If I might be permitted to quote an old, dead white guy for the benefit of the narrow-minded who in ignorance condemn Western European thought as anathema to all that is right and true:
I introduce John Stuart Mill, a Nineteenth Century philosopher upon whose discourses on liberty established a pillar upon which freedom of speech rests. His thoughts on free speech run counter to the cancel culture’s dangerous philosophy that opinions they consider to be too dangerous to be heard must be suppress, whether by government, popular opinion or corporate monoliths. But his thoughts ring true, especially today during talk of “deprograming” the “deplorables.”
Here is Mill, speaking for himself:
I choose, by preference the cases which are least favourable to me – In which the argument opposing freedom of opinion, both on truth and that of utility, is considered the strongest. Let the opinions impugned be the belief of God and in a future state, or any of the commonly received doctrines of morality …
But I must be permitted to observe that it is not the feeling sure of a doctrine (be it what it may) which I call an assumption of infallibility. It is the undertaking to decide that question for others, without allowing them to hear what can be said on the contrary side. And I denounce and reprobate this pretension not the less if it is put forth on the side of my most solemn convictions.
However positive anyone’s persuasion may be, not only of the faculty but of the pernicious consequences, but (to adopt expressions which I altogether condemn) the immorality and impiety of opinion. – yet if, in pursuance of that private judgement, though backed by the public judgement of his country or contemporaries, he prevents the opinion from being heard in its defence, he assumes infallibility. And so far from the assumption being less objectionable or less dangerous because the opinion is called immoral or impious, this is the case of all others in which it is most fatal. [My emphasis.]
Notice, all ye doctors of woke, that it doesn’t say anything about the First Amendment, which was written decades before Mill wrote this. This isn’t only about protections from government restrictions on free speech. It applies to all speech. If he were here today, it’s clear to me that his cautions would equally apply to speech that is controlled by the social media gatekeepers who have willy-nilly tossed a president and many conservatives off the net.

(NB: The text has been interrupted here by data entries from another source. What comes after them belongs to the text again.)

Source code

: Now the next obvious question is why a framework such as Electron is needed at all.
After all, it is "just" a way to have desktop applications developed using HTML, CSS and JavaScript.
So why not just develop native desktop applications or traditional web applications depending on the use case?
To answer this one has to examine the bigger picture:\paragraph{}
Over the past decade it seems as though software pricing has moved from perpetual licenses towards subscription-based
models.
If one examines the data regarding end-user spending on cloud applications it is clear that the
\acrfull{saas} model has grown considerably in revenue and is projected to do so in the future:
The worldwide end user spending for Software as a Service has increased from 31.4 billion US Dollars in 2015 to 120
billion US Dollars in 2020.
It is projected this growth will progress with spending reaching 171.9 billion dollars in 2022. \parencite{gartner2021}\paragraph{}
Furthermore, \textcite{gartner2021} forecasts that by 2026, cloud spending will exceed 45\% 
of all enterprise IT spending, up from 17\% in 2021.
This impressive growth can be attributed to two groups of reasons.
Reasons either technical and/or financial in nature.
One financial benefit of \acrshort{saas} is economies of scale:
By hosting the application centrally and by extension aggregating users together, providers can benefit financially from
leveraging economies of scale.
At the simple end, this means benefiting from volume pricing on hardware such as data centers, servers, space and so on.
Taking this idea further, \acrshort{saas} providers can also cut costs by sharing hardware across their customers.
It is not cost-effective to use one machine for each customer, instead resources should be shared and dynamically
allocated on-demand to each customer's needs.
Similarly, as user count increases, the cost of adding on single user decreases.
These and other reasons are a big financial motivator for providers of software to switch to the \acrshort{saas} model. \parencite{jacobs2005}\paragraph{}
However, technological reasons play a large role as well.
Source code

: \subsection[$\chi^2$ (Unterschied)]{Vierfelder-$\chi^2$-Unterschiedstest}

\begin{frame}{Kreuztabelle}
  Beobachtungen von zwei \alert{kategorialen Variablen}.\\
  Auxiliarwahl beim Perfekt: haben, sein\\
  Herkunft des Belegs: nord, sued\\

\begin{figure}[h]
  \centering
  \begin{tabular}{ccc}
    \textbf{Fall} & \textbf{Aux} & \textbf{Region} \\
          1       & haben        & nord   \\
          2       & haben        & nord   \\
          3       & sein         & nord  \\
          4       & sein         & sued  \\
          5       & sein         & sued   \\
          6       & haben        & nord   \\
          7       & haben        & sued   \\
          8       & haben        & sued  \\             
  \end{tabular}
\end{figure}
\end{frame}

He probably also would have an admonishment for the likes of Katie Couric. A long-time Democratic partisan, she showed up on the super-partisan Bill Maher
show to push for “deprogram” members of the Trump “cult.” If congressmen are to be “deprogramed,” as she idylly (I hope) suggest, then what of the cult’s rank and file–the rabble and deplorables. Send them to school where faux nuns wielding rulers could beat the evil thoughts out of them. Or better yet, to hard labor camps, a la Mao Zedong?
Having lived through previous battles for free speech, I am truly frightened and confounded about how quickly modern-day liberals are willing to ignore or dismiss the implications of shutting up millions of Americans. Would, for example, the American Civil Liberties Union today fight to protect the right of neo-Nazis to march through Skokie, home to Holocaust survivors and their progeny? I’ll let the ACLU answer that, at their own risk. (If you’re unfamiliar with that existential challenge to free speech, I urge you to read about it here.)
Please don’t tell me about not shouting fire in a crowded theater, the usual retreat of free speech opponents. That’s a clear and present danger. Ramblings on social media are not. Even calls to action are difficult to define as a clear and present danger. Should the newspapers have not reported what the neo-Nazis said about how they were going to invade Skokie? Back then, it was considered to be a call to violence on an emotional, if not physical, level.
If I am permitted some loathing of my own, I would direct it at today’s phony liberals who would silence their opposition. I’d direct special loathing to the self-satisfied and (in Mill’s word) infallible reporters, editors, producers and talking heads who define their mission as deciding for other citizens of a self-governing society what they can be allowed to hear.
Today, “liberal” and “free speech” are a contradictions in terms. For those liberals who still believe in free speech (are you out there?) don’t you think that it’s time? Time to disavow (but not censor) this anti-democratic and anti-progressive claptrap?